━━ DATA FOR THE TASK ━━

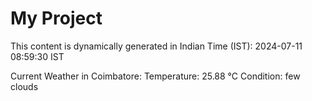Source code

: # My Project

This content is dynamically generated in Indian Time (IST): 2024-07-11 08:59:30 IST


Current Weather in Coimbatore:
Temperature: 25.88 °C
Condition: few clouds
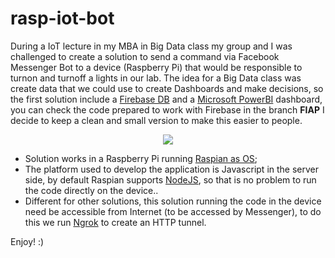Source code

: # rasp-iot-bot
During a IoT lecture in my MBA in Big Data class my group and I was challenged to create a solution to send a command via Facebook Messenger Bot to a device (Raspberry Pi) that would be responsible to turnon and turnoff a lights in our lab. The idea for a Big Data class was create data that we could use to create Dashboards and make decisions, so the first solution include a [Firebase DB](https://firebase.google.com/docs/database/) and a [Microsoft PowerBI](https://msit.powerbi.com) dashboard, you can check the code prepared to work with Firebase in the branch **FIAP** I decide to keep a clean and small version to make this easier to people.

<p align="center"><img src="https://dl.dropboxusercontent.com/s/yltx62pbv5tktu7/Screen%20Shot%202017-02-24%20at%2016.39.29.png"Projects"></p>

- Solution works in a Raspberry Pi running [Raspian as OS](https://www.raspbian.org/);
- The platform used to develop the application is Javascript in the server side, by default Raspian supports [NodeJS](https://nodejs.org/), so that is no problem to run the code directly on the device..
- Different for other solutions, this solution running the code in the device need be accessible from Internet (to be accessed by Messenger), to do this we run [Ngrok](https://ngrok.com/) to create an HTTP tunnel.



Enjoy! :)
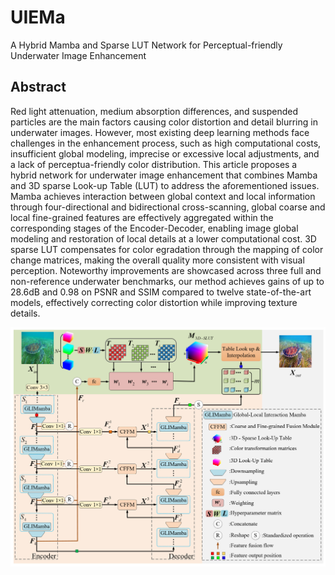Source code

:# UIEMa
A Hybrid Mamba and Sparse LUT Network for Perceptual-friendly Underwater Image Enhancement
## Abstract
Red light attenuation, medium absorption differences, and suspended particles are the main factors causing color distortion and detail blurring in underwater images. However, most existing deep learning methods face challenges in the enhancement process, such as high computational costs, insufficient global modeling, imprecise or excessive local adjustments, and a lack of perceptua-friendly color distribution. This article proposes a hybrid network for underwater image enhancement that combines Mamba and 3D sparse Look-up Table (LUT) to address the aforementioned issues. Mamba achieves interaction between global context and local information through four-directional and bidirectional cross-scanning, global coarse and local fine-grained features are effectively aggregated within the corresponding stages of the Encoder-Decoder, enabling image global modeling and restoration of local details at a lower computational cost. 3D sparse LUT compensates for color egradation through the mapping of color change matrices, making the overall quality more consistent with visual perception. Noteworthy improvements are showcased across three full and non-reference underwater benchmarks, our method achieves gains of up to 28.6dB and 0.98 on PSNR and SSIM compared to twelve state-of-the-art models, effectively correcting color distortion while improving texture details. 

![image](https://github.com/SUIEDDM/UIEMa/blob/main/fig2.png)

━━━

Repeat the records exactly, without the pictures.

Source code

: # My Project

This content is dynamically generated in Indian Time (IST): 2024-07-11 08:59:30 IST


Current Weather in Coimbatore:
Temperature: 25.88 °C
Condition: few clouds
Source code

: # rasp-iot-bot
During a IoT lecture in my MBA in Big Data class my group and I was challenged to create a solution to send a command via Facebook Messenger Bot to a device (Raspberry Pi) that would be responsible to turnon and turnoff a lights in our lab. The idea for a Big Data class was create data that we could use to create Dashboards and make decisions, so the first solution include a [Firebase DB](https://firebase.google.com/docs/database/) and a [Microsoft PowerBI](https://msit.powerbi.com) dashboard, you can check the code prepared to work with Firebase in the branch **FIAP** I decide to keep a clean and small version to make this easier to people.

<p align="center"><img src="https://dl.dropboxusercontent.com/s/yltx62pbv5tktu7/Screen%20Shot%202017-02-24%20at%2016.39.29.png"Projects"></p>

- Solution works in a Raspberry Pi running [Raspian as OS](https://www.raspbian.org/);
- The platform used to develop the application is Javascript in the server side, by default Raspian supports [NodeJS](https://nodejs.org/), so that is no problem to run the code directly on the device..
- Different for other solutions, this solution running the code in the device need be accessible from Internet (to be accessed by Messenger), to do this we run [Ngrok](https://ngrok.com/) to create an HTTP tunnel.



Enjoy! :)
Source code

:# UIEMa
A Hybrid Mamba and Sparse LUT Network for Perceptual-friendly Underwater Image Enhancement
## Abstract
Red light attenuation, medium absorption differences, and suspended particles are the main factors causing color distortion and detail blurring in underwater images. However, most existing deep learning methods face challenges in the enhancement process, such as high computational costs, insufficient global modeling, imprecise or excessive local adjustments, and a lack of perceptua-friendly color distribution. This article proposes a hybrid network for underwater image enhancement that combines Mamba and 3D sparse Look-up Table (LUT) to address the aforementioned issues. Mamba achieves interaction between global context and local information through four-directional and bidirectional cross-scanning, global coarse and local fine-grained features are effectively aggregated within the corresponding stages of the Encoder-Decoder, enabling image global modeling and restoration of local details at a lower computational cost. 3D sparse LUT compensates for color egradation through the mapping of color change matrices, making the overall quality more consistent with visual perception. Noteworthy improvements are showcased across three full and non-reference underwater benchmarks, our method achieves gains of up to 28.6dB and 0.98 on PSNR and SSIM compared to twelve state-of-the-art models, effectively correcting color distortion while improving texture details. 

![image](https://github.com/SUIEDDM/UIEMa/blob/main/fig2.png)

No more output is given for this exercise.